::: DATA SHOWN :::
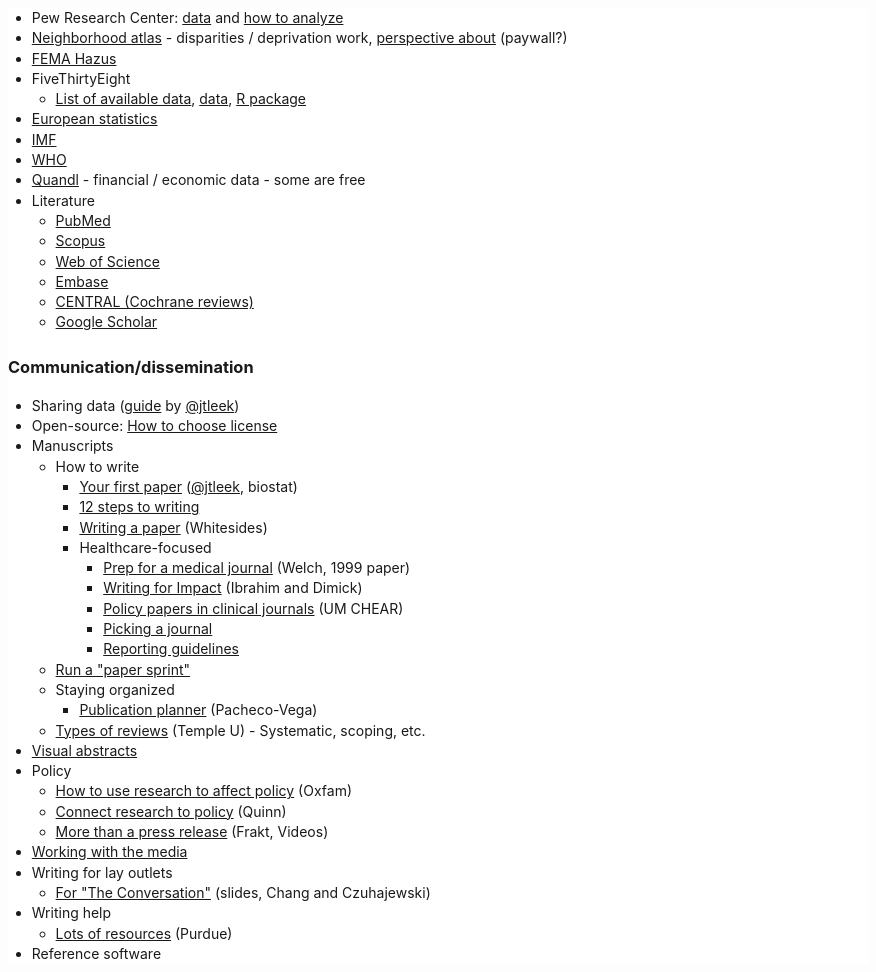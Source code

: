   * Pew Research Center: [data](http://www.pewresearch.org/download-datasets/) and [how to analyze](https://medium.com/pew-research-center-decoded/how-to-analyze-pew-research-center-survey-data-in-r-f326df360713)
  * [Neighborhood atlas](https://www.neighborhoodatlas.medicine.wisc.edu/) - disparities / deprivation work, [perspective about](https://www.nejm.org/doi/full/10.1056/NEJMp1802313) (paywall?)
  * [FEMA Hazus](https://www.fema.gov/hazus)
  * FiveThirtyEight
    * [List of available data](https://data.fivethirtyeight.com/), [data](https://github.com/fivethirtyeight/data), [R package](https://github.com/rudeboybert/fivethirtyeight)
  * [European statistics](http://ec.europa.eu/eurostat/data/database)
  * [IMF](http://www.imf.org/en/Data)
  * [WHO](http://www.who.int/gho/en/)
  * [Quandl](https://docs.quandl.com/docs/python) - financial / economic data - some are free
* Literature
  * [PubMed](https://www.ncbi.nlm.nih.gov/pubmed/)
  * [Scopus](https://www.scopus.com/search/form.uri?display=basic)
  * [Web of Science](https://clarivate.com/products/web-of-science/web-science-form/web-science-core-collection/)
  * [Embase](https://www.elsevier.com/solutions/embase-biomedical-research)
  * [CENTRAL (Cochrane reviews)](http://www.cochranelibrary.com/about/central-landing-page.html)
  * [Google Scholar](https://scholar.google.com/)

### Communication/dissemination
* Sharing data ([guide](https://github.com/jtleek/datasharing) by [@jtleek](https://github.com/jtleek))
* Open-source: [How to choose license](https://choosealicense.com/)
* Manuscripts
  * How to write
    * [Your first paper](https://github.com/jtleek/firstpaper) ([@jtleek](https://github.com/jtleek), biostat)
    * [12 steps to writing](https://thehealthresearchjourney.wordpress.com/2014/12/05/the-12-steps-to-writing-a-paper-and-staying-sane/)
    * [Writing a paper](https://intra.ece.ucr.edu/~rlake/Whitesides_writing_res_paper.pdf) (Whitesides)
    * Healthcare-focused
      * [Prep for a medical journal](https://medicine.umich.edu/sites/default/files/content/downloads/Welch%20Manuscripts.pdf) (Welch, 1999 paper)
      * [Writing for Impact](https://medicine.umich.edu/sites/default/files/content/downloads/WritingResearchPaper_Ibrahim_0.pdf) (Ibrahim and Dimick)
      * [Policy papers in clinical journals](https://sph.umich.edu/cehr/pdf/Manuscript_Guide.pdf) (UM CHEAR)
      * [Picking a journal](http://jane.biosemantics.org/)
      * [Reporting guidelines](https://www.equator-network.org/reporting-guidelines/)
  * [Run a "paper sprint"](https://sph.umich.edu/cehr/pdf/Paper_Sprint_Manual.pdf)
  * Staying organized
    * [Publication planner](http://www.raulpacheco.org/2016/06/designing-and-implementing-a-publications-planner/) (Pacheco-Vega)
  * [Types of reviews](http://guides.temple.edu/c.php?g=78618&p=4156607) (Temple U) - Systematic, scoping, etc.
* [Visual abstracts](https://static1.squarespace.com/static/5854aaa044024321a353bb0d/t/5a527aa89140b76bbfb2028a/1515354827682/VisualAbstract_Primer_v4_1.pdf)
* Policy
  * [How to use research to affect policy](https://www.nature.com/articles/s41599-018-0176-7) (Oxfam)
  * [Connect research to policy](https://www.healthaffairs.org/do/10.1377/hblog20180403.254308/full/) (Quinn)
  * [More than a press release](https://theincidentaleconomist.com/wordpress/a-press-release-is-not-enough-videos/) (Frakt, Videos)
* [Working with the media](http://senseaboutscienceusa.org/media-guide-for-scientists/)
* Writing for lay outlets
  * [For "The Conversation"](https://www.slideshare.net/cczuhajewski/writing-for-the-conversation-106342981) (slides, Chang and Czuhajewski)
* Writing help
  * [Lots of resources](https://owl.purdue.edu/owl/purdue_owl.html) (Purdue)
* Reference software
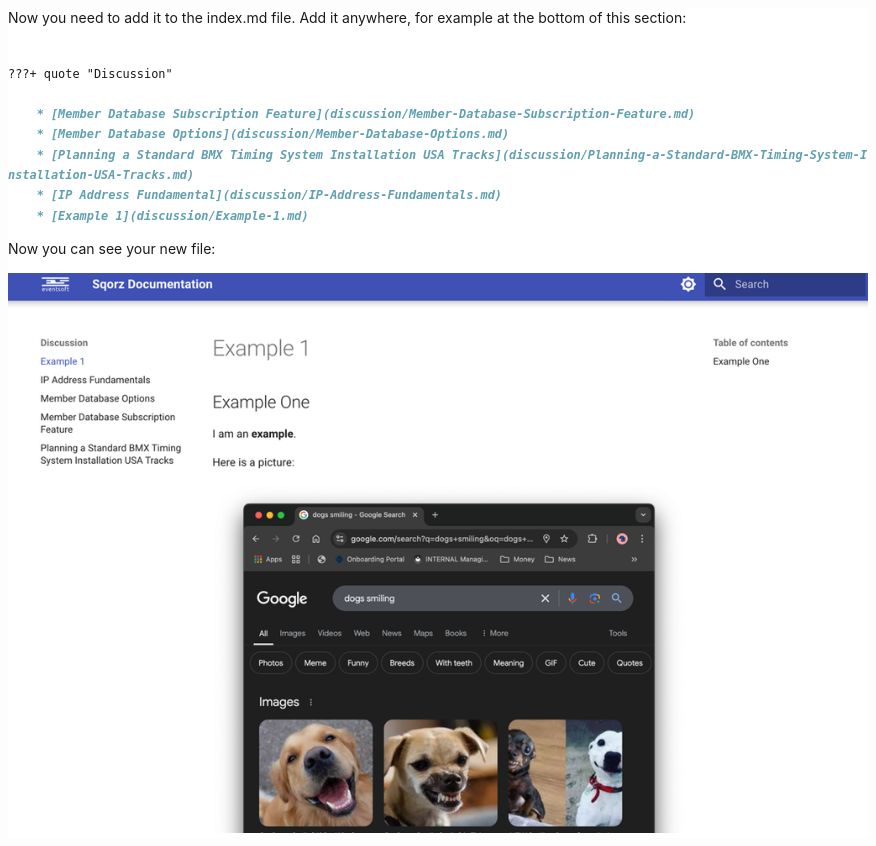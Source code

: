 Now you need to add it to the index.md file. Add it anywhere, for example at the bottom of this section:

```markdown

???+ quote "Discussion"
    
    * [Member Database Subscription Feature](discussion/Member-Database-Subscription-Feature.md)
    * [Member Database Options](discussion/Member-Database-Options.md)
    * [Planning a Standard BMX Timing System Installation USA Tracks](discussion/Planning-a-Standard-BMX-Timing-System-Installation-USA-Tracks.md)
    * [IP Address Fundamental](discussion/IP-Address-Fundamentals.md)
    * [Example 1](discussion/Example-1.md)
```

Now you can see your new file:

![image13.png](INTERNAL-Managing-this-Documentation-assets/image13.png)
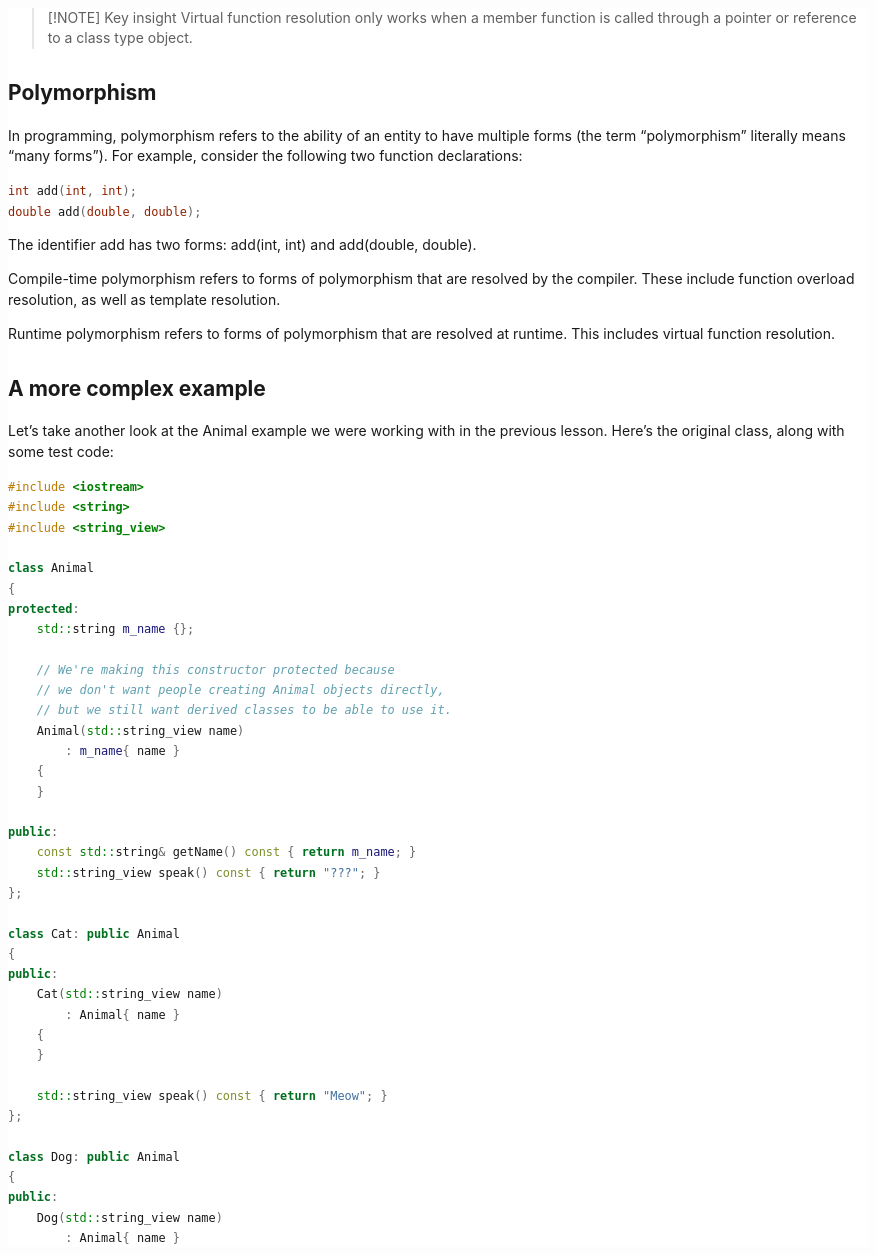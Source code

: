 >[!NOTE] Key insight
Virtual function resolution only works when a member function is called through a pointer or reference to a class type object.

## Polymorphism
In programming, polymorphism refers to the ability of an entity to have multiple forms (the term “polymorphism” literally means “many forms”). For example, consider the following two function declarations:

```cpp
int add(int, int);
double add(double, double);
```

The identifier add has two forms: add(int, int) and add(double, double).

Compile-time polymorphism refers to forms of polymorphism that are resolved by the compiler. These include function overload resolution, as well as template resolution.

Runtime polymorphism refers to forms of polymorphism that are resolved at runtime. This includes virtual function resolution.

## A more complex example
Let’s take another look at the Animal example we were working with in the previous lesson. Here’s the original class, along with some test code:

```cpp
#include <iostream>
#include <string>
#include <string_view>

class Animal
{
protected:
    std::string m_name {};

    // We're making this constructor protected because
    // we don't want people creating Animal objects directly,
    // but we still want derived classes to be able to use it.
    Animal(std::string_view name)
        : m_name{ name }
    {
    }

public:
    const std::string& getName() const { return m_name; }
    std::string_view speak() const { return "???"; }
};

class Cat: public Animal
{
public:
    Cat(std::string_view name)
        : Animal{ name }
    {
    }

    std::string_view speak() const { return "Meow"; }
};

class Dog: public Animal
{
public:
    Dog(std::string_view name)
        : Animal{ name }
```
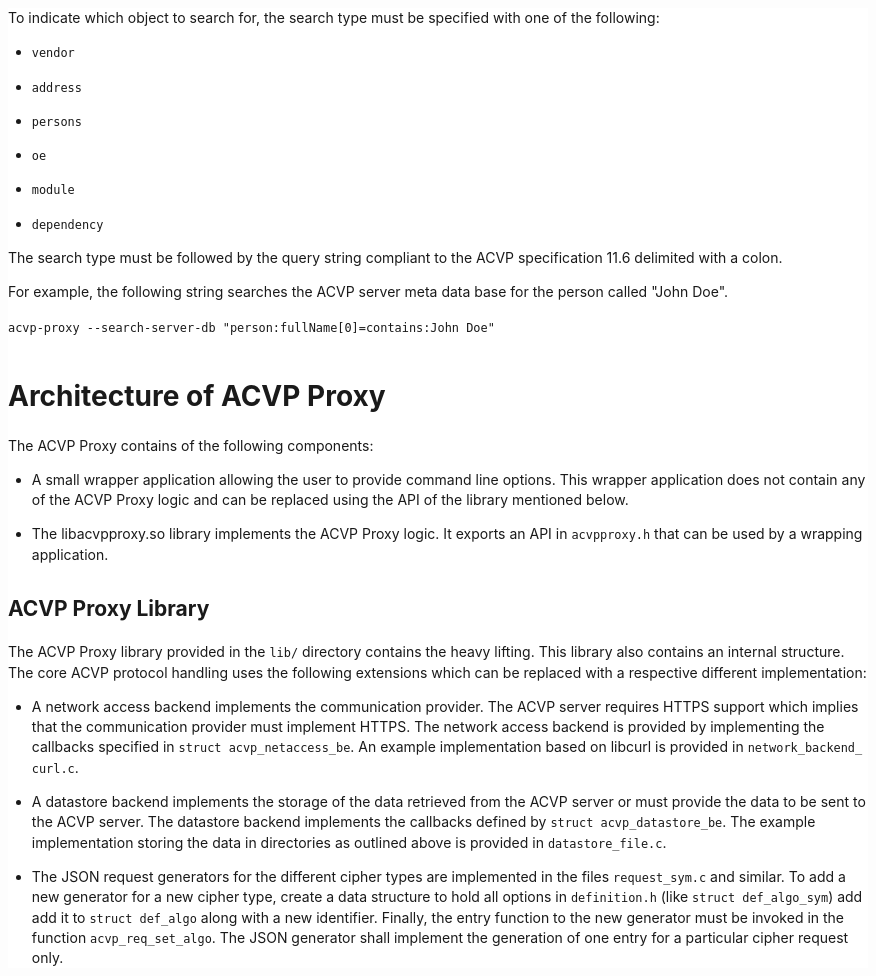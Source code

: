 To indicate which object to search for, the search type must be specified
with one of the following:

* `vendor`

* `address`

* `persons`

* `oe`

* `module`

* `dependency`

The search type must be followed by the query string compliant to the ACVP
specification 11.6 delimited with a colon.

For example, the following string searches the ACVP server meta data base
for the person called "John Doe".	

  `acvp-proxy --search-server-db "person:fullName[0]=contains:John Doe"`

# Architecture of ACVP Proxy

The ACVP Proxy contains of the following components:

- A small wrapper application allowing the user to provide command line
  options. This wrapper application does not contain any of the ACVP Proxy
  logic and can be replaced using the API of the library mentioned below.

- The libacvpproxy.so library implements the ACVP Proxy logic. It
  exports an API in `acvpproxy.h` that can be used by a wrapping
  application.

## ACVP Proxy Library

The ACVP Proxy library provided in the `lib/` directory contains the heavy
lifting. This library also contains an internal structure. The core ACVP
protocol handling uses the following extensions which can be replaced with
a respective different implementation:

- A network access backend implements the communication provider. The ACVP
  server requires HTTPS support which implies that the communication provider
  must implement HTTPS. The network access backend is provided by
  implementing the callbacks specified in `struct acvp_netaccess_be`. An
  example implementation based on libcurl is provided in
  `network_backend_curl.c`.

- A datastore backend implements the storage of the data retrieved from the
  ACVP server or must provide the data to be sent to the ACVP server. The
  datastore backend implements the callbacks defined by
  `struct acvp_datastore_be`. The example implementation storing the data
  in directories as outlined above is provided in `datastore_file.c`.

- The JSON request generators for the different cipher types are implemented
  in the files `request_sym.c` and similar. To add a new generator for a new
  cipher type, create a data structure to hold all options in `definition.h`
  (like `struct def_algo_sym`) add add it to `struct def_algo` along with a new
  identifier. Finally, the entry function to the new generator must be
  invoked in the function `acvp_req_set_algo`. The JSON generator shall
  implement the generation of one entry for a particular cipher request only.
:::
** TASK GOAL **
Starting at the line that has "- A small wrapper" in the records above, restate word for word every line until the one that has "a respective different", and include that one as well.

** REPLY TO THE EXERCISE **
- A small wrapper application allowing the user to provide command line
  options. This wrapper application does not contain any of the ACVP Proxy
  logic and can be replaced using the API of the library mentioned below.

- The libacvpproxy.so library implements the ACVP Proxy logic. It
  exports an API in `acvpproxy.h` that can be used by a wrapping
  application.

## ACVP Proxy Library

The ACVP Proxy library provided in the `lib/` directory contains the heavy
lifting. This library also contains an internal structure. The core ACVP
protocol handling uses the following extensions which can be replaced with
a respective different implementation:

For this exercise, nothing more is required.